Uncertainty Quantification in Modeling Metal Alloy Solidification

[+] Author and Article Information
Kyle Fezi

Purdue Center for Metal Casting Research,
School of Materials Engineering,
Purdue University,
West Lafayette, IN 47907
e-mail: kfezi@purdue.edu

Matthew John M. Krane

Purdue Center for Metal Casting Research,
School of Materials Engineering,
Purdue University,
West Lafayette, IN 47907
e-mail: krane@purdue.edu

Contributed by the Heat Transfer Division of ASME for publication in the JOURNAL OF HEAT TRANSFER. Manuscript received April 13, 2016; final manuscript received March 13, 2017; published online April 19, 2017. Assoc. Editor: Gennady Ziskind.
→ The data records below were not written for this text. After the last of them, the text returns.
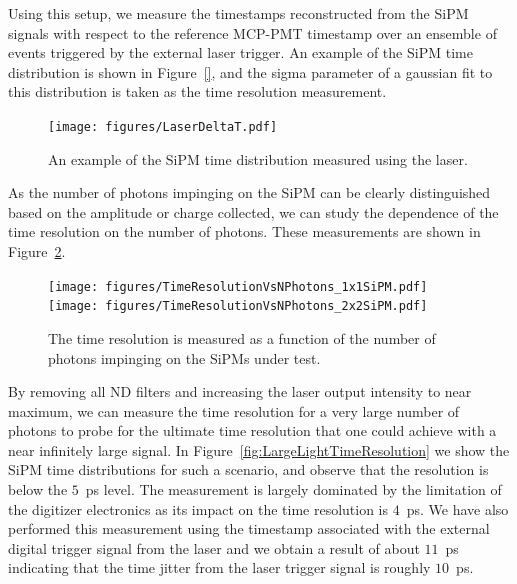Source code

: Using this setup, we measure the timestamps reconstructed from the SiPM signals with respect
to the reference MCP-PMT timestamp over an ensemble of events triggered 
by the external laser trigger. An example of the SiPM time distribution is shown 
in Figure~\ref{}, and the sigma parameter of a gaussian fit to this distribution 
is taken as the time resolution measurement.

\begin{figure}[htbp] 
\centering
\texttt{[image: figures/LaserDeltaT.pdf]} 
\caption{An example of the SiPM time distribution measured using the laser.} 
\label{fig:LaserDeltaT} 
\end{figure} 

As the number of photons impinging on the SiPM can be clearly distinguished 
based on the amplitude or charge collected, we can study the dependence of the 
time resolution on the number of photons. These measurements are shown in 
Figure~\ref{fig:TimeResolutionVsNPhotons}.

\begin{figure}[htbp] 
\centering
\texttt{[image: figures/TimeResolutionVsNPhotons\_1x1SiPM.pdf]} 
\texttt{[image: figures/TimeResolutionVsNPhotons\_2x2SiPM.pdf]} 
\caption{The time resolution is measured as a function of the number of photons impinging on the
SiPMs under test. } 
\label{fig:TimeResolutionVsNPhotons} 
\end{figure} 

By removing all ND filters and increasing the laser output intensity to near 
maximum, we can measure the time resolution for a very large number of photons 
to probe for the ultimate time resolution that one could achieve with a near 
infinitely large signal. In Figure~\ref{fig:LargeLightTimeResolution} we show 
the SiPM time distributions for such a scenario, and observe that the resolution 
is below the $5$~ps level. The measurement is largely dominated by the limitation
of the digitizer electronics as its impact on the time resolution is $4$~ps. We 
have also performed this measurement using the timestamp associated with the 
external digital trigger signal from the laser and we obtain a result of about 
$11$~ps indicating that the time jitter from the laser trigger signal is roughly 
$10$~ps. 



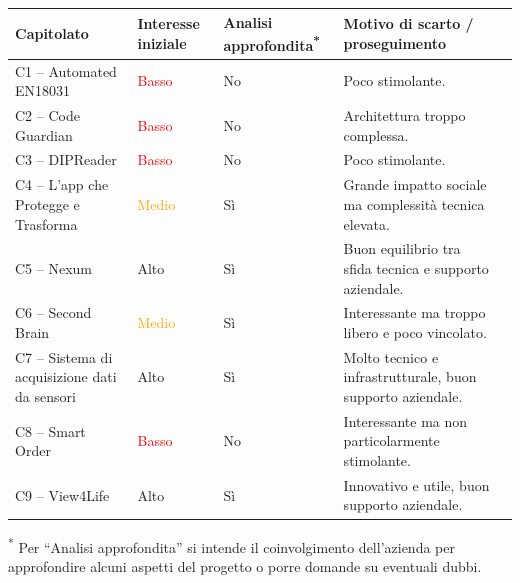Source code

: \documentclass[a4paper,11pt]{article}
\begin{document}
{\footnotesize
\begin{tabularx}{\textwidth}{
|>{\raggedright\arraybackslash}p{1.6cm}|
>{\raggedright\arraybackslash}p{2.3cm}|
>{\raggedright\arraybackslash}p{2cm}|
X|
>{\raggedright\arraybackslash}p{2.3cm}|}
\hline
\rowcolor{primaryblue!40}
\textbf{\color{white} Capitolato} &
\textbf{\color{white} Interesse iniziale} &
\textbf{\color{white} Analisi approfondita\textsuperscript{*}} &
\textbf{\color{white} Motivo di scarto / proseguimento} \\
\hline

\rowcolor{secondaryblue!10}
C1 – Automated EN18031 & \textcolor{red}{Basso} & No &
Poco stimolante. \\
\hline

\rowcolor{secondaryblue!10}
C2 – Code Guardian & \textcolor{red}{Basso} & No &
Architettura troppo complessa. \\
\hline

\rowcolor{secondaryblue!10}
C3 – DIPReader & \textcolor{red}{Basso} & No &
Poco stimolante. \\
\hline

\rowcolor{secondaryblue!10}
C4 – L'app che Protegge e Trasforma & \textcolor{orange}{Medio} & Sì &
Grande impatto sociale ma complessità tecnica elevata. \\
\hline

\rowcolor{secondaryblue!10}
C5 – Nexum & \textcolor{green!60!black}{Alto} & Sì &
Buon equilibrio tra sfida tecnica e supporto aziendale. \\
\hline

\rowcolor{secondaryblue!10}
C6 – Second Brain & \textcolor{orange}{Medio} & Sì &
Interessante ma troppo libero e poco vincolato. \\
\hline

\rowcolor{secondaryblue!10}
C7 – Sistema di acquisizione dati da sensori & \textcolor{green!60!black}{Alto} & Sì &
Molto tecnico e infrastrutturale, buon supporto aziendale. \\
\hline

\rowcolor{secondaryblue!10}
C8 – Smart Order & \textcolor{red}{Basso} & No &
Interessante ma non particolarmente stimolante. \\
\hline

\rowcolor{secondaryblue!10}
C9 – View4Life & \textcolor{green!60!black}{Alto} & Sì &
Innovativo e utile, buon supporto aziendale. \\
\hline
\end{tabularx}
}

\textsuperscript{*} Per ``Analisi approfondita'' si intende il coinvolgimento dell'azienda per approfondire alcuni aspetti del progetto o porre domande su eventuali dubbi.
\end{document}
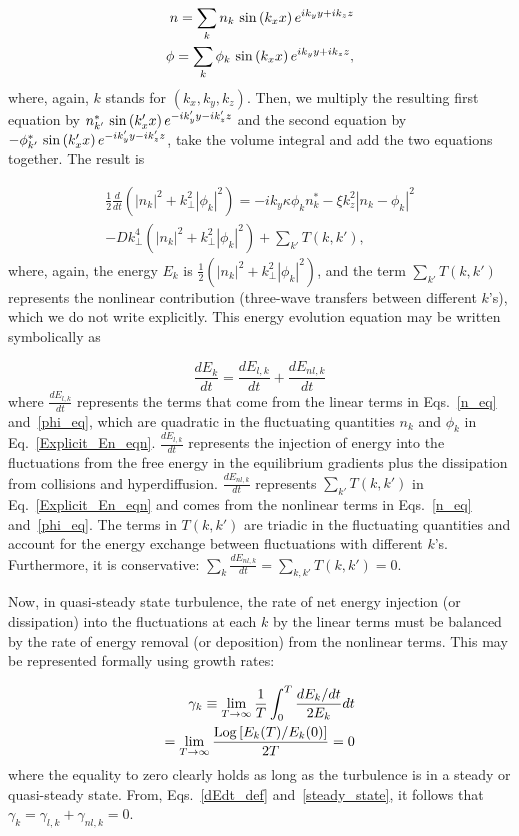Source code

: \documentclass[letter,scriptaddress,twocolumn, prl,showkeys]{revtex4}
\def\beq{\begin{equation}}
\def\eeq{\end{equation}}
\def\beqar{\begin{eqnarray}}
\def\eeqar{\end{eqnarray}}
\newcommand{\diff}[2]{\frac{d#1}{d#2}}
\begin{document}
\beqar
\label{subs_fourier}
n = \sum_{k} n_k \ {\rm sin} \left( k_x x \right) e^{i k_y y + i k_z z} \\
\phi = \sum_{k} \phi_k \ {\rm sin} \left( k_x x \right) e^{i k_y y + i k_z z},
\eeqar
where, again, $k$ stands for $(k_x,k_y,k_z)$.
Then, we multiply the resulting first equation by $n^*_{k'} \ {\rm sin} \left( k'_x x \right) e^{-i k'_y y - i k'_z z}$ and the second equation by 
$-\phi^*_{k'} \ {\rm sin} \left( k'_x x \right) e^{-i k'_y y - i k'_z z}$, take the volume integral and add the two equations together. The result is

\beqar
\label{Explicit_En_eqn}
\frac{1}{2} \diff{}{t} \left( |n_k|^2 + k^2_\perp |\phi_k|^2 \right) = -i k_y \kappa \phi_k n^*_k - \xi k_z^2 |n_k - \phi_k|^2 \nonumber \\
- D k^4_\perp \left( |n_k|^2 + k^2_\perp |\phi_k|^2 \right) + \sum_{k'} T(k,k'), \quad \quad
\eeqar
where, again, the energy $E_k$ is $\frac{1}{2} \left( |n_k|^2 + k^2_\perp |\phi_k|^2 \right)$, 
and the term $\sum_{k'} T(k,k')$ represents the nonlinear contribution (three-wave transfers between different $k$'s), 
which we do not write explicitly. This energy evolution equation may be written symbolically as

\beq
\label{dEdt_def}
\diff{E_k}{t} = \diff{E_{l,k}}{t} + \diff{E_{nl,k}}{t}
\eeq
where $\diff{E_{l,k}}{t}$ represents the terms that come from the linear terms in Eqs.~\ref{n_eq} and~\ref{phi_eq}, which are quadratic in the fluctuating
quantities $n_k$ and $\phi_k$ in Eq.~\ref{Explicit_En_eqn}. 
$\diff{E_{l,k}}{t}$ represents the injection of energy into the fluctuations from the free energy in the equilibrium gradients plus the dissipation from collisions and hyperdiffusion.
$\diff{E_{nl,k}}{t}$ represents $\sum_{k'} T(k,k')$ in  Eq.~\ref{Explicit_En_eqn} and comes from the nonlinear terms in 
Eqs.~\ref{n_eq} and~\ref{phi_eq}. The terms in $T(k,k')$ are triadic in the fluctuating quantities and
account for the energy exchange between fluctuations with different $k$'s. Furthermore, it is conservative: $\sum_{k} \diff{E_{nl,k}}{t} = \sum_{k,k'} T(k,k') = 0$.

Now, in quasi-steady state turbulence, the rate of net energy injection (or dissipation) into the fluctuations at each $k$ by the linear terms must be balanced by
the rate of energy removal (or deposition) from the nonlinear terms. This may be represented formally using growth rates:

\beqar
\label{steady_state}
\gamma_k \equiv  \displaystyle\lim_{T \to \infty} \frac{1}{T} \int_0^T \frac{dE_k/dt}{2 E_k} dt \nonumber \\
= \displaystyle\lim_{T \to \infty} \frac{{\rm{Log}}\left[ E_k(T)/E_k(0) \right]}{2 T} = 0
\eeqar
where the equality to zero clearly holds as long as the turbulence is in a steady or quasi-steady state.
From, Eqs.~\ref{dEdt_def} and~\ref{steady_state}, it follows that $ \gamma_k = \gamma_{l,k} + \gamma_{nl,k} = 0$.
\end{document}
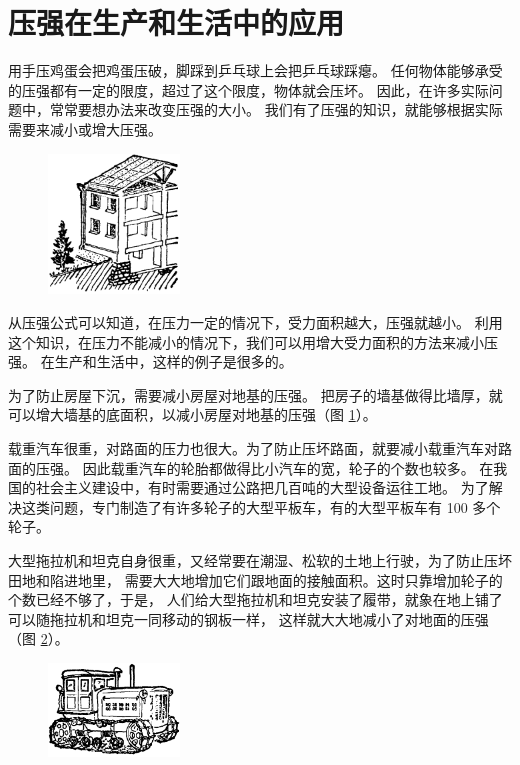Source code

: \section{压强在生产和生活中的应用}\label{sec:5-2}

用手压鸡蛋会把鸡蛋压破，脚踩到乒乓球上会把乒乓球踩瘪。
任何物体能够承受的压强都有一定的限度，超过了这个限度，物体就会压坏。
因此，在许多实际问题中，常常要想办法来改变压强的大小。
我们有了压强的知识，就能够根据实际需要来减小或增大压强。

\begin{figure}
    \centering
    \includegraphics[width=3.5cm]{../pic/czwl1-ch5-4}
    \caption{}\label{fig:5-4}
\end{figure}

从压强公式可以知道，在压力一定的情况下，受力面积越大，压强就越小。
利用这个知识，在压力不能减小的情况下，我们可以用增大受力面积的方法来减小压强。
在生产和生活中，这样的例子是很多的。

为了防止房屋下沉，需要减小房屋对地基的压强。
把房子的墙基做得比墙厚，就可以增大墙基的底面积，以减小房屋对地基的压强（图 \ref{fig:5-4}）。

载重汽车很重，对路面的压力也很大。为了防止压坏路面，就要减小载重汽车对路面的压强。
因此载重汽车的轮胎都做得比小汽车的宽，轮子的个数也较多。
在我国的社会主义建设中，有时需要通过公路把几百吨的大型设备运往工地。
为了解决这类问题，专门制造了有许多轮子的大型平板车，有的大型平板车有 100 多个轮子。

大型拖拉机和坦克自身很重，又经常要在潮湿、松软的土地上行驶，为了防止压坏田地和陷进地里，
需要大大地增加它们跟地面的接触面积。这时只靠增加轮子的个数已经不够了，于是，
人们给大型拖拉机和坦克安装了履带，就象在地上铺了可以随拖拉机和坦克一同移动的钢板一样，
这样就大大地减小了对地面的压强（图 \ref{fig:5-5}）。

\begin{figure}
    \centering
    \includegraphics[width=3.5cm]{../pic/czwl1-ch5-5}
    \caption{}\label{fig:5-5}
\end{figure}

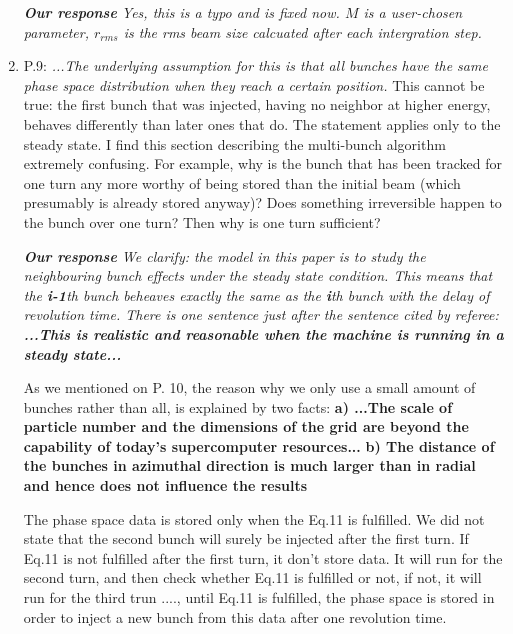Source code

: \documentclass[10pt]{report}
\begin{document}
\begin{enumerate}
  \vspace{+2mm}
 {\it {\bf Our response} Yes, this is a typo and is fixed now. $M$ is a user-chosen parameter, $r_{rms}$ is the rms beam size calcuated after each intergration step.   
 }
 \vspace{+2mm}

 \item P.9: \textit{...The underlying assumption for this is that all bunches
 have the same phase space distribution when they reach a certain position.}
 This cannot be true: the first bunch that was injected, having no neighbor at
 higher energy, behaves differently than later ones that do. The statement
 applies only to the steady state. I find this section describing the
 multi-bunch algorithm extremely confusing. For example, why is the bunch that
 has been tracked for one turn any more worthy of being stored than the initial
 beam (which presumably is already stored anyway)? Does something irreversible
 happen to the bunch over one turn? Then why is one turn sufficient?
 
  \vspace{+2mm}
 {\it {\bf Our response} We clarify: the model in this paper is to study the neighbouring bunch effects under the steady state condition.
   This means that the  {\bf i-1}th bunch beheaves exactly the same as the {\bf i}th bunch with the delay of revolution time. 
   There is one sentence just after the sentence cited by referee: 
   {\bf ...This is realistic and reasonable when the machine is running in a steady state...}

   As we mentioned on P. 10,  the reason why we only use a small amount of bunches rather than all, is explained by two facts: 
   {\bf a) ...The scale of particle number and the dimensions of the grid are beyond the capability of today's supercomputer resources...}
   { \bf b) The distance of the bunches in azimuthal direction is much larger than in radial and hence does not influence the results }

   The phase space data is stored only when the Eq.11 is fulfilled.
   We did not state that the second bunch will surely be injected after the first turn. 
   If Eq.11 is not fulfilled after the first turn, it don't store data. It will run for the second turn, and then check whether Eq.11 is fulfilled or not, if not, it will run for 
   the third trun ...., until Eq.11 is fulfilled, the phase space is stored in order to inject a new bunch from this data after one revolution time.
 }
 \vspace{+2mm}
 

\end{enumerate}
\end{document}
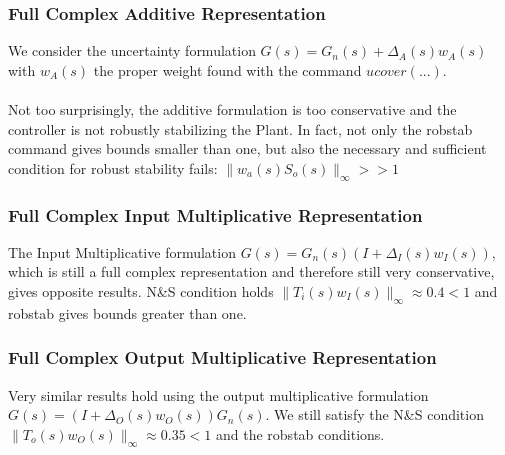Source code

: \documentclass[a4paper, 12pt]{article}
\begin{document}
\subsubsection{Full Complex Additive Representation}
We consider the uncertainty formulation $G(s) = G_n(s) + \Delta_A(s) w_A(s)$ with $w_A(s)$ the proper weight found with the command $ucover(...)$.\\ \\
Not too surprisingly, the additive formulation is too conservative and the controller is not robustly stabilizing the Plant. In fact, not only the robstab command gives bounds smaller than one, but also the necessary and sufficient condition for robust stability fails: $\|w_a(s) S_o(s)\|_\infty >> 1$

\subsubsection{Full Complex Input Multiplicative Representation}
The Input Multiplicative formulation $G(s) = G_n(s)(I + \Delta_I(s) w_I(s))$, which is still a full complex representation and therefore still very conservative, gives opposite results. N\&S condition holds $\|T_i(s)w_I(s) \|_\infty \approx 0.4 < 1$ and robstab gives bounds greater than one.
\subsubsection{Full Complex Output Multiplicative Representation}
Very similar results hold using the output multiplicative formulation \\ $G(s) = (I + \Delta_O(s) w_O(s))G_n(s)$. We still satisfy the N\&S condition \\$\|T_o(s)w_O(s) \|_\infty \approx 0.35 < 1$ and the robstab conditions.
\end{document}
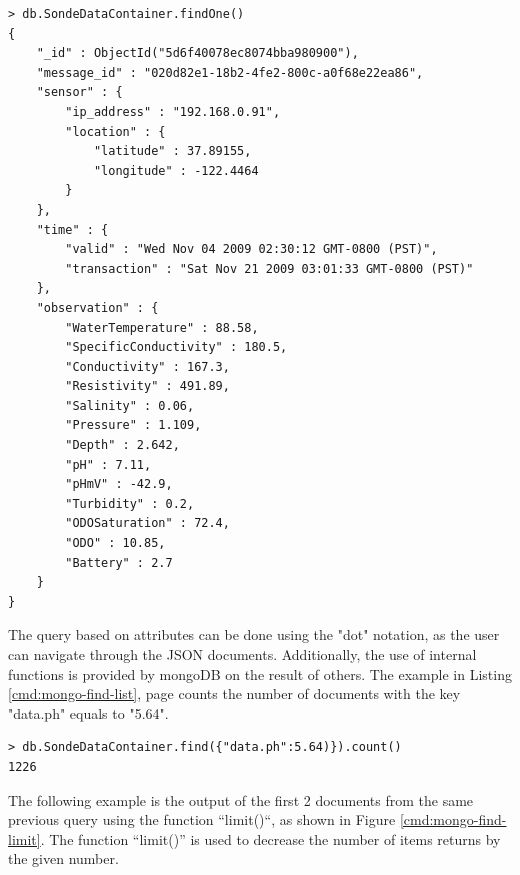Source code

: \lstset{label=cmd:mongo-findone,caption=Querying the database: one item}
\begin{lstlisting}
> db.SondeDataContainer.findOne()
{
    "_id" : ObjectId("5d6f40078ec8074bba980900"),
    "message_id" : "020d82e1-18b2-4fe2-800c-a0f68e22ea86",
    "sensor" : {
        "ip_address" : "192.168.0.91",
        "location" : {
            "latitude" : 37.89155,
            "longitude" : -122.4464
        }
    },
    "time" : {
        "valid" : "Wed Nov 04 2009 02:30:12 GMT-0800 (PST)",
        "transaction" : "Sat Nov 21 2009 03:01:33 GMT-0800 (PST)"
    },
    "observation" : {
        "WaterTemperature" : 88.58,
        "SpecificConductivity" : 180.5,
        "Conductivity" : 167.3,
        "Resistivity" : 491.89,
        "Salinity" : 0.06,
        "Pressure" : 1.109,
        "Depth" : 2.642,
        "pH" : 7.11,
        "pHmV" : -42.9,
        "Turbidity" : 0.2,
        "ODOSaturation" : 72.4,
        "ODO" : 10.85,
        "Battery" : 2.7
    }
}
\end{lstlisting}

The query based on attributes can be done using the "dot" notation, as the user
can navigate through the JSON documents. Additionally, the use of internal
functions is provided by mongoDB on the result of others. The example in
Listing \ref{cmd:mongo-find-list}, page \pageref{cmd:mongo-find-list} counts
the number of documents with the key "data.ph" equals to "5.64".

\lstset{label=cmd:mongo-find-list,caption=Execution of mongo client}
\begin{lstlisting}
> db.SondeDataContainer.find({"data.ph":5.64)}).count()
1226
\end{lstlisting}

The following example is the output of the first 2 documents from the same
previous query using the function ``limit()``, as shown in Figure
\ref{cmd:mongo-find-limit}. The function ``limit()'' is used to decrease the
number of items returns by the given number.


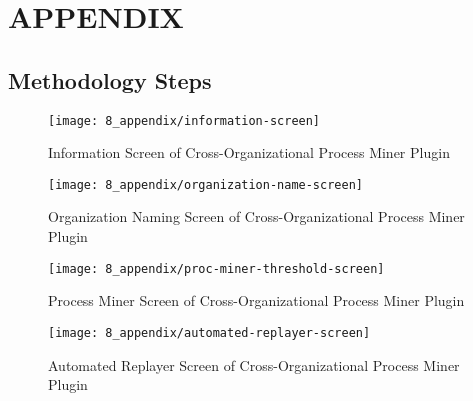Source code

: \chapter{APPENDIX}

\section{Methodology Steps}
\label{sec:appendix-methodology-steps}
\begin{figure}[ht]
	\centering
	\texttt{[image: 8\_appendix/information-screen]}
	\caption{Information Screen of Cross-Organizational Process Miner Plugin}
	\label{fig:information-screen}
\end{figure}
\begin{figure}[ht]
	\centering
	\texttt{[image: 8\_appendix/organization-name-screen]}
	\caption{Organization Naming Screen of Cross-Organizational Process Miner Plugin}
  \label{fig:organization-name-screen}
\end{figure}

\begin{figure}[ht]
	\centering
	\texttt{[image: 8\_appendix/proc-miner-threshold-screen]}
	\caption{Process Miner Screen of Cross-Organizational Process Miner Plugin}
  \label{fig:proc-miner-threshold-screen}
\end{figure}

\begin{figure}[ht]
	\centering
	\texttt{[image: 8\_appendix/automated-replayer-screen]}
	\caption{Automated Replayer Screen of Cross-Organizational Process Miner Plugin}
  \label{fig:automated-replayer-screen}
\end{figure}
J. Heat Transfer 139(8), 082301 (Apr 19, 2017) (12 pages) Paper No: HT-16-1198; doi: 10.1115/1.4036280 History: Received April 13, 2016; Revised March 13, 2017

Numerical simulations of metal alloy solidification are used to gain insight into physical phenomena that cannot be observed experimentally. These models produce results that are used to draw conclusions about a process or alloy and often compared to experimental results. However, uncertainty in model inputs cause uncertainty in model results, which have the potential to significantly affect conclusions drawn from their predictions. As a step toward understanding the effect of uncertain inputs on solidification modeling, uncertainty quantification (UQ) and sensitivity analysis are performed on a transient model of solidification of Al–4.5 wt % Cu in a rectangular cavity. The binary alloy considered has columnar solidification morphology, and this model solves equations for momentum, temperature, and species conservation. UQ and sensitivity analysis are performed for the degree of macrosegregation and solidification time. A Smolyak sparse grid algorithm is used to select input values to construct a polynomial response surface fit to model outputs. This polynomial is then used as a surrogate for the complete solidification model to determine the sensitivities and probability density functions (PDFs) of the model outputs. Uncertain model inputs of interest include the secondary dendrite arm spacing (SDAS), heat transfer coefficient, and material properties. The most influential input parameter for predicting the macrosegregation level is the dendrite arm spacing, which also strongly depends on the choice of permeability model. Additionally, the degree of uncertainty required to produce accurate predictions depends on the outputs of interest from the model.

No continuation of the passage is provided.